As áreas abertas ao público são uma fonte de arrecadação extra, como o teatro, que oferece cursos e espetáculos; o salão de beleza e o brechó. A instituição também serve de locação para produções de cinema e televisão. Cada residente, hoje, consome cerca de R$ 5 mil mensais. As doações de alimentos e produtos aliviam o orçamento, que já começa o mês negativo.
NOVAS IDÉIAS
A próxima mudança no enredo do Retiro dos Artistas é tornar regular a programação do seu teatro, o Iracema de Alencar, com 282 lugares. A proposta é repetir o sucesso do brechó, espaço sob os cuidados da voluntária Sônia Maria Escobar Fontes desde 2002. A aposentada frequentava eventos na casa e viu a possibilidade de aumentar a sua verba ocupando um espaço vazio para vender o excedente de roupas, calçados, acessórios e até mobílias que chegava. As doações são retiradas em diversas áreas da cidade por um carro do próprio Retiro, e devem estar em bom estado.
— Como os residentes têm as casas arrumadas, o excedente ajuda na compra de remédios ou no pagamento de exames. Tudo o que temos aqui é de doação. O pouco se torna muito.
"Criei um grupo de parceiros na região e ligo para avisar o que chegou. As pessoas sabem a finalidade desse dinheiro — diz Sônia, que está no local de segunda a sábado, das 11h às 18h."
Num cenário adverso, o exercício de atrair pessoas para serem voluntárias ou doadoras precisa ser constante. É o que acontece na Associação Solidários Amigos de Betânia, casa na Freguesia que atende 60 homens, ex-moradores de rua, e está operando com sua capacidade máxima.
O painel na Associação Solidários Amigos de Betânia
mostra as fases do programa de acolhimento
- Guilherme Leporace / Agência O Globo
O atual diretor-geral da Associação Solidários Amigos de Betânia (Asab), Nelson Lopes Teixeira, chegou à instituição em 2006 para levar o programa de 12 passos dos Alcoólicos Anônimos (AA), visando à recuperação dos internos que sofriam com o problema. Criou outros projetos e iniciou atividades esportivas. Agora, os planos são de ampliação do atendimento. Mas falta verba.
— Queremos fazer uma quadra poliesportiva e aumentar a capacidade de acolhimento, construindo novos dormitórios e banheiros — conta Teixeira. — Gastamos muito com medicação. A maioria dos homens chega debilitada, com patologias de ordem neurológica e outras, como tuberculose.
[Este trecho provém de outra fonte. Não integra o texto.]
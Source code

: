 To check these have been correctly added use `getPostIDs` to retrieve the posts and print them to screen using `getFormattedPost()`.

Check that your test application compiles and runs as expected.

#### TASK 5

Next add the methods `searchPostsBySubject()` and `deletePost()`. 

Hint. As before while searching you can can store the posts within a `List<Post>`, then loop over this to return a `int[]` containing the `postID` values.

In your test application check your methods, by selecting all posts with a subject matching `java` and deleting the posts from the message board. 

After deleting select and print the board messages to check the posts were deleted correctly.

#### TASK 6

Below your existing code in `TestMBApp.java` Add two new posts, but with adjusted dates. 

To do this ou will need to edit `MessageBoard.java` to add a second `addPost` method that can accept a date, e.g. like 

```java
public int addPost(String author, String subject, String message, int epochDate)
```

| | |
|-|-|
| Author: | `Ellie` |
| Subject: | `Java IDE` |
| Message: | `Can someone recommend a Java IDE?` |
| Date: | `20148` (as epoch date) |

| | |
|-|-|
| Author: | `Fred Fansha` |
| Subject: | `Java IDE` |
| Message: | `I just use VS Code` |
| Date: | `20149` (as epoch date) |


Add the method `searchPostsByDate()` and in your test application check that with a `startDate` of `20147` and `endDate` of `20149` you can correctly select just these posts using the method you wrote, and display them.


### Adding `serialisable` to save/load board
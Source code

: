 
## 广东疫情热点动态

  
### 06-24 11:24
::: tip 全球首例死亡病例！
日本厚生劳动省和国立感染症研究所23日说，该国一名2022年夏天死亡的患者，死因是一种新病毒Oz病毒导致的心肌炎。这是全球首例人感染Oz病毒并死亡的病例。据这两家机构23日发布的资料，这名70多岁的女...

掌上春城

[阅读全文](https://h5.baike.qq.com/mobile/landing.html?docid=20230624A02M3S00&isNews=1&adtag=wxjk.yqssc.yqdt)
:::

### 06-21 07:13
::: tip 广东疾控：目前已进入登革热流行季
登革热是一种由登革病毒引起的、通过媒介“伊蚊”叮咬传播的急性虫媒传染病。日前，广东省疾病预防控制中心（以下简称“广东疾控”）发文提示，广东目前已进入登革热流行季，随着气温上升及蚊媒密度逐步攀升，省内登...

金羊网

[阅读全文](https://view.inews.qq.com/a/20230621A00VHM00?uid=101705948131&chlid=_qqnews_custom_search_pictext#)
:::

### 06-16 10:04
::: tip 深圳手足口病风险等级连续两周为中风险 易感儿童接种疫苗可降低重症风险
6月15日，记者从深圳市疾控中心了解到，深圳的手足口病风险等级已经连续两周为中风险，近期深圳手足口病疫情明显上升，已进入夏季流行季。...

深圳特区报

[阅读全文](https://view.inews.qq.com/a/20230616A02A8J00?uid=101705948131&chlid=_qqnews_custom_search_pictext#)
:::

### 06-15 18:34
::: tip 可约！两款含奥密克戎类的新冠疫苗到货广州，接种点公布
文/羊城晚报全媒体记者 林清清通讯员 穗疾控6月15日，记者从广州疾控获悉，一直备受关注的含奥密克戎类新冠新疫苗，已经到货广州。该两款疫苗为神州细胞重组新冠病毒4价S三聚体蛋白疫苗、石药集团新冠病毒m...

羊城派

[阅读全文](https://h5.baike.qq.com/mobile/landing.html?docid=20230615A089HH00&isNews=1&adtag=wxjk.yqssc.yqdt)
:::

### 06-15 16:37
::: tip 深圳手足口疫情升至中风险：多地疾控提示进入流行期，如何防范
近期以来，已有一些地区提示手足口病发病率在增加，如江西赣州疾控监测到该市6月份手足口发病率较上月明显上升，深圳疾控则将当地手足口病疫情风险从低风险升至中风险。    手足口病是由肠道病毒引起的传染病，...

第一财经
A verba vinda do município é exclusiva para pagar os 30 funcionários, entre eles assistentes sociais, psicólogos e educadores. Os homens são encaminhados pela prefeitura e têm entre 18 e 59 anos. Cada interno custa à instituição R$ 2.600 mensais. A principal preocupação é com a comida. Faltam tanto alimentos não perecíveis como proteínas para as cinco refeições diárias. O programa de recuperação dura nove meses, e está dividido em cinco fases, durante as quais o interno é gradativamente reinserido na sociedade, por meio de atividades realizadas fora da instituição.
— Quando não estão na terapia, eles trabalham nos serviços gerais, na cozinha, na lavanderia, na portaria, na reciclagem. Nós os treinamos para realizarem funções fora daqui, e eles se sentem acolhidos e respeitados — conta a irmã Maria Elci Zerma, que fundou a instituição em 1999, no Alto da Boa Vista.
A Asab chegou à Freguesia em 2000, mudando-se para o endereço atual cinco anos depois. Desde 2004, também é mantida uma casa em Santíssimo, hoje com 40 acolhidos. O projeto tem, atualmente, sucesso na recuperação em 60% dos casos. Sérgio Fabião, um dos internos na quarta etapa do programa, resume o trabalho:
— Aqui, em cada fase nós temos tarefas diferentes, sempre com trocas de experiências. Temos a nossa recuperação, aprendemos cursos que nos habilitam para o mercado de trabalho, cuidamos da saúde. Ficamos prontos para voltar à sociedade da melhor maneira. Por isso, no final do painel (instalado no interior da casa), há uma estrela que vai para o mundo.